Recently my son joined the high school marching band even though he’s only in the eighth grade. This is a great (and challenging) opportunity for him as he hastens to learn the music and the steps everyone else learned a month ago. In one sense this is, of course, a promotion. He’s moving up from the middle school band to the high school band. But in another sense he’s moving down. He went from being first chair trumpet in middle school to playing secondary parts with the high school, and that’s an adjustment for him. He’s used to playing the melody. The harmony for “Phantom of the Opera” doesn’t sound nearly as glamorous as the melody. My son is learning what it’s like to play second fiddle… er, trumpet.
Ask anyone who has ever been consigned to sing the alto or tenor part for hymns, and they’ll tell you it’s usually pretty dull. Alto and tenor lines are functional, but not necessarily beautiful. I should know. I sang alto in college. We sang one song where the altos literally alternated between two notes the entire piece. Bo-ring. But couple that with the soprano, tenor, and bass lines, and you have something much more exciting. You have music. True, the alto line wasn’t anything to get excited about, but it was vital to the piece. We can’t all sing melody, after all. If the organist were to get on the bench on Sunday morning and play only the melody line, we’d probably assume he or she hadn’t practiced. “Johnny One-Note” isn’t the best way to play a hymn. Those other voices may not sound terrific on their own, but together they make up a beautiful composition.

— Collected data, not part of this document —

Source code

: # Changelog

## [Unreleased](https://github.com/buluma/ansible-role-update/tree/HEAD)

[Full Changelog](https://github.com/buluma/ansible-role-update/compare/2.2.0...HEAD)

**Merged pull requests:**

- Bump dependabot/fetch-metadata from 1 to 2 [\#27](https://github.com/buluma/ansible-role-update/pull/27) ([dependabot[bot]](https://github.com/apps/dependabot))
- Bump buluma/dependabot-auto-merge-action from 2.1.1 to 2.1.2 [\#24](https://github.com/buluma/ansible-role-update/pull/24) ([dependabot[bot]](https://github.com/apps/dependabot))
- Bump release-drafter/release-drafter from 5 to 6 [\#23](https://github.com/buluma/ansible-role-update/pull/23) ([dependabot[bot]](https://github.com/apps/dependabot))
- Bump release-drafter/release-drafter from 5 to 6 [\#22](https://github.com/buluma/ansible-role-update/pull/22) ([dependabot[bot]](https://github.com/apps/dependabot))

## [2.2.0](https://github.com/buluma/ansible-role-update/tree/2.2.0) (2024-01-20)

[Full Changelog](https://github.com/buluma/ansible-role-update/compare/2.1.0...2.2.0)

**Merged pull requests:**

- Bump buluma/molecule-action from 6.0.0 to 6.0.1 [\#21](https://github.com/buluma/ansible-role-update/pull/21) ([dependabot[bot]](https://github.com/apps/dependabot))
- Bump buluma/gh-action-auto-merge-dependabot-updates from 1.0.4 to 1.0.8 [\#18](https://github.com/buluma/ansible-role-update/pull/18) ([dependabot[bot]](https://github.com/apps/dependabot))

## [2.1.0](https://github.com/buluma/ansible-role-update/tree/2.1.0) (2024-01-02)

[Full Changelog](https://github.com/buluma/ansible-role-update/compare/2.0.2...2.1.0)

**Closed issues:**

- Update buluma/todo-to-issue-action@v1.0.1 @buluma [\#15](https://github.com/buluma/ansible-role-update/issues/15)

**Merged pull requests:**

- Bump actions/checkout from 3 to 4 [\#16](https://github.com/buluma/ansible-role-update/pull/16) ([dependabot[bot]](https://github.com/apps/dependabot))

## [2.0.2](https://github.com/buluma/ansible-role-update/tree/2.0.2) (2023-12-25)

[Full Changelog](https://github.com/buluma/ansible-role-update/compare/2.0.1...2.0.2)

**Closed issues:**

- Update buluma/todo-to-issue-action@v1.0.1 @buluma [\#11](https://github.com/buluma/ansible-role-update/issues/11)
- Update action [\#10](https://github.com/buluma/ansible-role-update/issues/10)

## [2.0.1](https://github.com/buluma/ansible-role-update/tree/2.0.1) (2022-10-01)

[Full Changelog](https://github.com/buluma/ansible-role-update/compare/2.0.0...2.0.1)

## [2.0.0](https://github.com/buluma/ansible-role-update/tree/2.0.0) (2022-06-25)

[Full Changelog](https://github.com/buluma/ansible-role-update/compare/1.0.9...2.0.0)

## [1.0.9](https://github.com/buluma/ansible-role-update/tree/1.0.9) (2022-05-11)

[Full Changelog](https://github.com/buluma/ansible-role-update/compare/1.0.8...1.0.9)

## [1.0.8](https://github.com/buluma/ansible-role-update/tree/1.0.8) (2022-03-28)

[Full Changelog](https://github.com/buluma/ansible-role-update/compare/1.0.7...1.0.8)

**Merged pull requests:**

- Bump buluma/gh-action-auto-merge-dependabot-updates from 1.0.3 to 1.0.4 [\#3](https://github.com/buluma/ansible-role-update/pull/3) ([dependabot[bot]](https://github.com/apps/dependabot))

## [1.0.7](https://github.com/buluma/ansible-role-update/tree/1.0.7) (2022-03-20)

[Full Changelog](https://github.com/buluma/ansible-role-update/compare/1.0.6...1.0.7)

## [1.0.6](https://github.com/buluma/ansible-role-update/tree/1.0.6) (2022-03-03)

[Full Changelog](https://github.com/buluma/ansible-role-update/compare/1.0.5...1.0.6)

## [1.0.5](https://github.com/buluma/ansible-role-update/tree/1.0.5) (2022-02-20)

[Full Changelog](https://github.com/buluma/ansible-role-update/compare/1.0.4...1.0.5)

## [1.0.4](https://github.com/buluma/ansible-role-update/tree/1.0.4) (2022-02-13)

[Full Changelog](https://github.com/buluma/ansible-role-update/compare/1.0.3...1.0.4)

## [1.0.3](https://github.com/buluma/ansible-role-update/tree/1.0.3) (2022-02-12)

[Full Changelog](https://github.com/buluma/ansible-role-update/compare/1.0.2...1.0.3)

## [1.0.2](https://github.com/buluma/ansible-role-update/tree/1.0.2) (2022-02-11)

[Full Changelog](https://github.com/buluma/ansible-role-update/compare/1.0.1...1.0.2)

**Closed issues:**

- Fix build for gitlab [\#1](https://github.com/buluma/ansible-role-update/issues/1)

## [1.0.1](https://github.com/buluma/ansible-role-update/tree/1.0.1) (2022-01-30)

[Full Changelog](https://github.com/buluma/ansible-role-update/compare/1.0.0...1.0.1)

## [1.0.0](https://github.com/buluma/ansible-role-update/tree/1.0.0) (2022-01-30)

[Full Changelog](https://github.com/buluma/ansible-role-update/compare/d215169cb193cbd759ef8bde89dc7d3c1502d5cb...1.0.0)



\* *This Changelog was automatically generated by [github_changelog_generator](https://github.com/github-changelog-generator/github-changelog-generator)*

Do you ever feel like you’re playing second fiddle? Like you’re always behind the scenes rather than in the limelight? Does it make you feel less important than others? Like you’re not noticed or appreciated? Take heart. Sometimes it takes more grit to play a secondary role than a starring one. In some choirs, people who can’t read music are automatically slotted as sopranos, whether their vocal range supports that or not. Why? Because the melody is usually the easiest to sing. It’s recognizable and familiar. But to sing alto or tenor––ah, now that takes a bit more effort. One has to read the music and find one’s notes against the backdrop of the more familiar melody. It’s challenging. And although most people won’t come up to an alto after a performance to congratulate her on how well she sang, you can guarantee that if the altos didn’t sing, people would notice. There would be a conspicuous void in the chords of the piece. No, the altos aren’t the stars of the show, but without them the performance wouldn’t be complete.

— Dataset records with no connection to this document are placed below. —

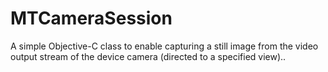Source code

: MTCameraSession
===============

A simple Objective-C class to enable capturing a still image from the video output stream of the device camera (directed to a specified view)..
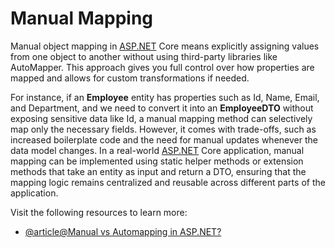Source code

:# Manual Mapping

Manual object mapping in [ASP.NET](http://ASP.NET) Core means explicitly assigning values from one object to another without using third-party libraries like AutoMapper. This approach gives you full control over how properties are mapped and allows for custom transformations if needed.

For instance, if an **Employee** entity has properties such as Id, Name, Email, and Department, and we need to convert it into an **EmployeeDTO** without exposing sensitive data like Id, a manual mapping method can selectively map only the necessary fields. However, it comes with trade-offs, such as increased boilerplate code and the need for manual updates whenever the data model changes. In a real-world [ASP.NET](http://ASP.NET) Core application, manual mapping can be implemented using static helper methods or extension methods that take an entity as input and return a DTO, ensuring that the mapping logic remains centralized and reusable across different parts of the application.

Visit the following resources to learn more:

- [@article@Manual vs Automapping in ASP.NET?](https://medium.com/@anderson.buenogod/manual-vs-automated-mapping-in-c-which-approach-is-best-for-your-project-50de1fd73bfa)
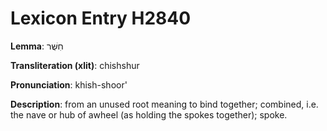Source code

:# Lexicon Entry H2840

**Lemma**: חִשֻּׁר

**Transliteration (xlit)**: chishshur

**Pronunciation**: khish-shoor'

**Description**:
from an unused root meaning to bind together; combined, i.e. the nave or hub of awheel (as holding the spokes together); spoke.
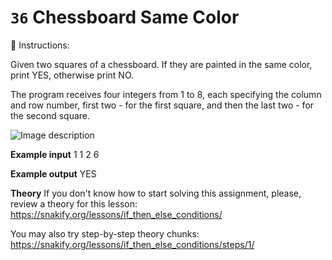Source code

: # `36` Chessboard Same Color

📝 Instructions:

Given two squares of a chessboard. If they are painted in the same color, print YES, otherwise print NO.

The program receives four integers from 1 to 8, each specifying the column and row number, first two - for the first square, and then the last two - for the second square.

![Image description](http://i.imgur.com/iLmObtC.png)

**Example input**
1
1
2
6

**Example output**
YES

**Theory**
If you don't know how to start solving this assignment, please, review a theory for this lesson:
https://snakify.org/lessons/if_then_else_conditions/

You may also try step-by-step theory chunks:
https://snakify.org/lessons/if_then_else_conditions/steps/1/
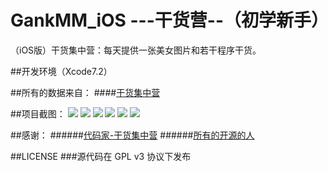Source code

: # GankMM_iOS ---干货营--（初学新手）
（iOS版）干货集中营：每天提供一张美女图片和若干程序干货。

##开发环境（Xcode7.2）
  
##所有的数据来自：
####[干货集中营](http://gank.io/)  

##项目截图：
![](https://github.com/maning0303/GankMM_iOS/raw/master/001.png) 
![](https://github.com/maning0303/GankMM_iOS/raw/master/002.png) 
![](https://github.com/maning0303/GankMM_iOS/raw/master/003.png) 
![](https://github.com/maning0303/GankMM_iOS/raw/master/004.png) 
![](https://github.com/maning0303/GankMM_iOS/raw/master/005.png) 
![](https://github.com/maning0303/GankMM_iOS/raw/master/006.png) 

##感谢：
######[代码家-干货集中营](https://github.com/daimajia)
######[所有的开源的人](https://github.com)

##LICENSE
###源代码在 GPL v3 协议下发布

As in a band or choir, so it is in life. Remember St. Paul’s analogy to the body? The body is made up of many parts, each doing its job. Some seem less glamorous than others, but are no less important. “[T]hose parts of the body that seem to be weaker are indispensable, and the parts that we think are less honorable we treat with special honor. And the parts that are unpresentable are treated with special modesty, while our presentable parts need no special treatment. But God has combined the members of the body and has given greater honor to the parts that lacked it, so that there should be no division in the body, but that its parts should have equal concern for each other…Now you are the body of Christ, and each one of you is a part of it.” (1 Corinthians 12:22-25, 27)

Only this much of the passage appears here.